It’s
over. I did it. After years of hiding bruises and lying about the reason behind
broken bones, I did it. I did what my mother couldn’t do; what she wouldn’t do.
Blinded by a false sense of loyalty, of love. But I don’t suffer from
delusions. I see him for what he is; or was, rather. A monster. Maybe if she
would have stepped out from behind her shield of denial she would be here now.

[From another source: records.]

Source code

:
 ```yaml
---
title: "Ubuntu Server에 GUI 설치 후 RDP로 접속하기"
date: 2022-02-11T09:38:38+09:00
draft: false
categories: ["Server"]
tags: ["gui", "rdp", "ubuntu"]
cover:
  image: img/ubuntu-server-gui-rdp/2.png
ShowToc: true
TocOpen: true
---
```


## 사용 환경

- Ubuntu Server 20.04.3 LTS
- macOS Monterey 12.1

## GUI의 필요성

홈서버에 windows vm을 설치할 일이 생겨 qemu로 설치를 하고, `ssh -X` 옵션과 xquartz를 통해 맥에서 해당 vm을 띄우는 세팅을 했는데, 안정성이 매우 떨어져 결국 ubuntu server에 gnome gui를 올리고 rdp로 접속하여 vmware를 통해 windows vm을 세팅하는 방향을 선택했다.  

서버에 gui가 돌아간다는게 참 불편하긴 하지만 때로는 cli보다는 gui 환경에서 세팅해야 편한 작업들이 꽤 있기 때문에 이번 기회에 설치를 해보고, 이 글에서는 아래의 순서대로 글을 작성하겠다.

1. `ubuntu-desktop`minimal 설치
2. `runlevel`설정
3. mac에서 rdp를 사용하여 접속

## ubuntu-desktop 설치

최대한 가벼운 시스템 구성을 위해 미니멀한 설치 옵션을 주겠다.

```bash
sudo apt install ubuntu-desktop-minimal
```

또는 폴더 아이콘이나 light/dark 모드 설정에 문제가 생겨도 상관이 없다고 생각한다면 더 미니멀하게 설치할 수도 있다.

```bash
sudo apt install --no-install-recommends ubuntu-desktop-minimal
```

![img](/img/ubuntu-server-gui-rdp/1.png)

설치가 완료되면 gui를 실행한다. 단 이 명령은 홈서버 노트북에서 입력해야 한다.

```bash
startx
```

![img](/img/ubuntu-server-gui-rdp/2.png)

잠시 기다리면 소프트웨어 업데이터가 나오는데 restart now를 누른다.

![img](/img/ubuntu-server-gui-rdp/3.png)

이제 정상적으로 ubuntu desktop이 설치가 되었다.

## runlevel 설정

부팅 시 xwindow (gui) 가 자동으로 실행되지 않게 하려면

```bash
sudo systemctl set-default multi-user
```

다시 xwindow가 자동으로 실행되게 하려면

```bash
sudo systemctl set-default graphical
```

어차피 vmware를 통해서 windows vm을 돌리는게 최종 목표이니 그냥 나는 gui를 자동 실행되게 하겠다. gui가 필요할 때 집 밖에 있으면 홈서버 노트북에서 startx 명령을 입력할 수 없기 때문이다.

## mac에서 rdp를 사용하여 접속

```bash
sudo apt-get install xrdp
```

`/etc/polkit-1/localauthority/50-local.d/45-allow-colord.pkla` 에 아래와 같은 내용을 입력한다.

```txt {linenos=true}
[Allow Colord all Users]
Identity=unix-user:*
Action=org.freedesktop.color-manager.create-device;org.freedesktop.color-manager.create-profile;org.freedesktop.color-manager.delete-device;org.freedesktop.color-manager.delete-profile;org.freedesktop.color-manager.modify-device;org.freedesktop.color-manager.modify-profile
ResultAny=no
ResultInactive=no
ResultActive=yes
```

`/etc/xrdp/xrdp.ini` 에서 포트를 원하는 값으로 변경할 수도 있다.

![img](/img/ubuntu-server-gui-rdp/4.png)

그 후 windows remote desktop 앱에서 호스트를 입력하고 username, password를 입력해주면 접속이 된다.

Liberated. Like me. But no, she wasn’t strong enough. Like me.
I
stand at the foot of his bed staring at his lifeless body. Thankfully there’s
not much mess. It’s contained to the mattress. The pillow. The headboard. My
labored breathing escapes my lips in whispers. The house is silent around me,
keeping the secret of what I have just done. These walls are good at that; the
keeping of secrets. They have had a lot of practice.
It
was a peaceful way out for him. Asleep, he didn’t see it coming. He didn’t even
feel it. Which is more than he deserves. It was more than he gave my mother. But,
unlike him, I am not cruel. I am not evil. I am humane. I simply put him out of
his misery. More importantly, I put him out of mine.
Tears
spring to my eyes as flashes of my mother’s funeral rip through my mind. Black
dresses. Sniffling noses. Kind words. Hands patting condolences onto my
father’s shoulders. Hands shaking I’m so
sorry for your loss into his palm. Me, hiding in the corner staring daggers
into his back, wishing it was him in that wooden box instead of her. But what
those comforting looks and well wishers didn’t realize is that he put her
there. He beat her into a corner where her only escape was an orange bottle of
little pharmaceutical saviors. Eighty little white angels sang to her a song of
salvation and she flew away with them. She flew away from this hell. And left
me here.
That
night my backside made good friends with my father's belt. Every pore of that leather
strap screamed to me tales of his grief. With every sting of contact I cursed
my mother. One. How could you leave me? Five. Why didn’t you save me? Eight. Make
it stop. Ten. Make it stop. Twelve. Make it stop.
Someone
is sobbing. Someone is gurgling in their snot. It’s me. My hands shake so
violently that my attempt to wipe my nose with my forearm results in mucus
spreading like peanut butter across my cheek. Another sob racks my body,
punctuated by the sound of something metal hitting the floor. I dropped the
gun. His gun.
I
sink to my knees, resting my head against the foot of the bed, and stare at my
trembling hands. My hands no longer tethered by the chains of my father. They
don’t know what to do now that they no longer have to be clenched in
apprehension, in fear. So I watch them shake. They shake like the wings of a
butterfly having just emerged from the confines of the chrysalis.
Time
passes. Minutes, hours; I’m not sure. My feet tingle as they asphyxiate beneath
the weight of my body. I push myself up off the floor and wobble out of the
room and down the hall. Feeling has yet to return to my feet and I feel like I
am floating down the stairs. I suppose in a way I am floating, on redemption.
Yellow
sunlight drifts lazily in through the windows, baking away my tension. Even
though I am unsure of what will come next for me I am filled with a sense of
purpose. No longer am I living under the weight of oppression. No, I took care
of that with nine millimeters of brass and gunpowder.
Cars
pass down the street in front of our house. People walk their dogs, check their
mail. They are blissfully unaware of what has been transpiring right next door.
The world keeps turning, even though to me it feels as though it came to a
screeching halt years ago.
In
the driveway sits my father’s police cruiser. The paint is shiny and clean. The
grass is edged, the shrubs pruned to perfection, and the driveway pressure washed.
Nothing is out of place; on the outside. Nobody would suspect that the pillar
of the community that was my father was actually a wolf in sheep’s clothing. If
only he actually was the man that everyone outside our home believed him to be.
Home. That word is a farce. The last thing this house ever was was a home.
The
silence is deafening now. Silence, my old friend. Silence means you’re safe. It
means a reprieve from cruel and cutting words. It grants amnesty from the fists
and belts. I know the peaceful quiet won’t last forever, so I drink it in. I
eat it up.
One
last look around the house shows me everything that I won’t miss; empty cans
and bottles, broken furniture left over from last night’s tornado of rage.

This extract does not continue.